:: RECORDS SHOWN

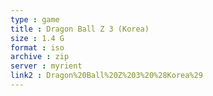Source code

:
 ```yaml
---
type : game
title : Dragon Ball Z 3 (Korea)
size : 1.4 G
format : iso
archive : zip
server : myrient
link2 : Dragon%20Ball%20Z%203%20%28Korea%29
---
```

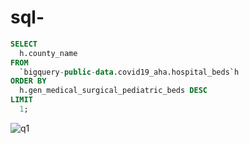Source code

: # sql-

```sql
SELECT
  h.county_name
FROM
  `bigquery-public-data.covid19_aha.hospital_beds`h
ORDER BY
  h.gen_medical_surgical_pediatric_beds DESC
LIMIT
  1;
```
![q1](https://github.com/Ninni05/sql-/assets/158822578/04dcb32c-7c55-4c2b-8846-6e47b5f774ba)
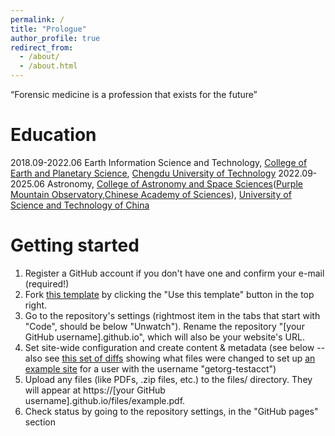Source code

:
```yaml
---
permalink: /
title: "Prologue"
author_profile: true
redirect_from: 
  - /about/
  - /about.html
---
```


“Forensic medicine is a profession that exists for the future”

Education
======
2018.09-2022.06 Earth Information Science and Technology, [College of Earth and Planetary Science](https://ces.cdut.edu.cn/index.htm), [Chengdu University of Technology](https://www.cdut.edu.cn/en/)
2022.09-2025.06 Astronomy, [College of Astronomy and Space Sciences](https://www.pmo.cas.cn/gs/)([Purple Mountain Observatory,Chinese Academy of Sciences](http://www.pmo.ac.cn/)), [University of Science and Technology of China](https://www.ustc.edu.cn/)


Getting started
======
1. Register a GitHub account if you don't have one and confirm your e-mail (required!)
1. Fork [this template](https://github.com/academicpages/academicpages.github.io) by clicking the "Use this template" button in the top right. 
1. Go to the repository's settings (rightmost item in the tabs that start with "Code", should be below "Unwatch"). Rename the repository "[your GitHub username].github.io", which will also be your website's URL.
1. Set site-wide configuration and create content & metadata (see below -- also see [this set of diffs](http://archive.is/3TPas) showing what files were changed to set up [an example site](https://getorg-testacct.github.io) for a user with the username "getorg-testacct")
1. Upload any files (like PDFs, .zip files, etc.) to the files/ directory. They will appear at https://[your GitHub username].github.io/files/example.pdf.  
1. Check status by going to the repository settings, in the "GitHub pages" section
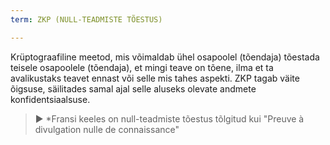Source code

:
 ```yaml
---
term: ZKP (NULL-TEADMISTE TÕESTUS)

---
```

Krüptograafiline meetod, mis võimaldab ühel osapoolel (tõendaja) tõestada teisele osapoolele (tõendaja), et mingi teave on tõene, ilma et ta avalikustaks teavet ennast või selle mis tahes aspekti. ZKP tagab väite õigsuse, säilitades samal ajal selle aluseks olevate andmete konfidentsiaalsuse.

> ► *Fransi keeles on null-teadmiste tõestus tõlgitud kui "Preuve à divulgation nulle de connaissance"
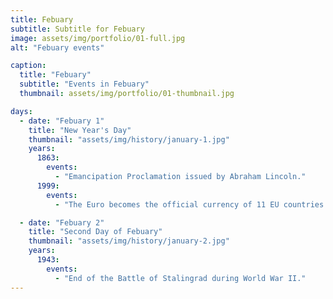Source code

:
 ```yaml
---
title: Febuary
subtitle: Subtitle for Febuary
image: assets/img/portfolio/01-full.jpg
alt: "Febuary events"

caption:
  title: "Febuary"
  subtitle: "Events in Febuary"
  thumbnail: assets/img/portfolio/01-thumbnail.jpg

days:
  - date: "Febuary 1"
    title: "New Year's Day"
    thumbnail: "assets/img/history/january-1.jpg"
    years:
      1863:
        events:
          - "Emancipation Proclamation issued by Abraham Lincoln."
      1999:
        events:
          - "The Euro becomes the official currency of 11 EU countries."

  - date: "Febuary 2"
    title: "Second Day of Febuary"
    thumbnail: "assets/img/history/january-2.jpg"
    years:
      1943:
        events:
          - "End of the Battle of Stalingrad during World War II."
---
```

::::

▶ WORK INSTRUCTION
Beginning with the first line of the entries above, repeat each line word for word until the line with "1. Fork [this" has been given too. Omit the pictures.

▶ ANSWER TO THE EXERCISE
Source code

:
 ```yaml
---
type : game
title : Dragon Ball Z 3 (Korea)
size : 1.4 G
format : iso
archive : zip
server : myrient
link2 : Dragon%20Ball%20Z%203%20%28Korea%29
---
```

Source code

: # sql-

```sql
SELECT
  h.county_name
FROM
  `bigquery-public-data.covid19_aha.hospital_beds`h
ORDER BY
  h.gen_medical_surgical_pediatric_beds DESC
LIMIT
  1;
```
![q1](https://github.com/Ninni05/sql-/assets/158822578/04dcb32c-7c55-4c2b-8846-6e47b5f774ba)
Source code

:
```yaml
---
permalink: /
title: "Prologue"
author_profile: true
redirect_from: 
  - /about/
  - /about.html
---
```


“Forensic medicine is a profession that exists for the future”

Education
======
2018.09-2022.06 Earth Information Science and Technology, [College of Earth and Planetary Science](https://ces.cdut.edu.cn/index.htm), [Chengdu University of Technology](https://www.cdut.edu.cn/en/)
2022.09-2025.06 Astronomy, [College of Astronomy and Space Sciences](https://www.pmo.cas.cn/gs/)([Purple Mountain Observatory,Chinese Academy of Sciences](http://www.pmo.ac.cn/)), [University of Science and Technology of China](https://www.ustc.edu.cn/)


Getting started
======
1. Register a GitHub account if you don't have one and confirm your e-mail (required!)
1. Fork [this template](https://github.com/academicpages/academicpages.github.io) by clicking the "Use this template" button in the top right. 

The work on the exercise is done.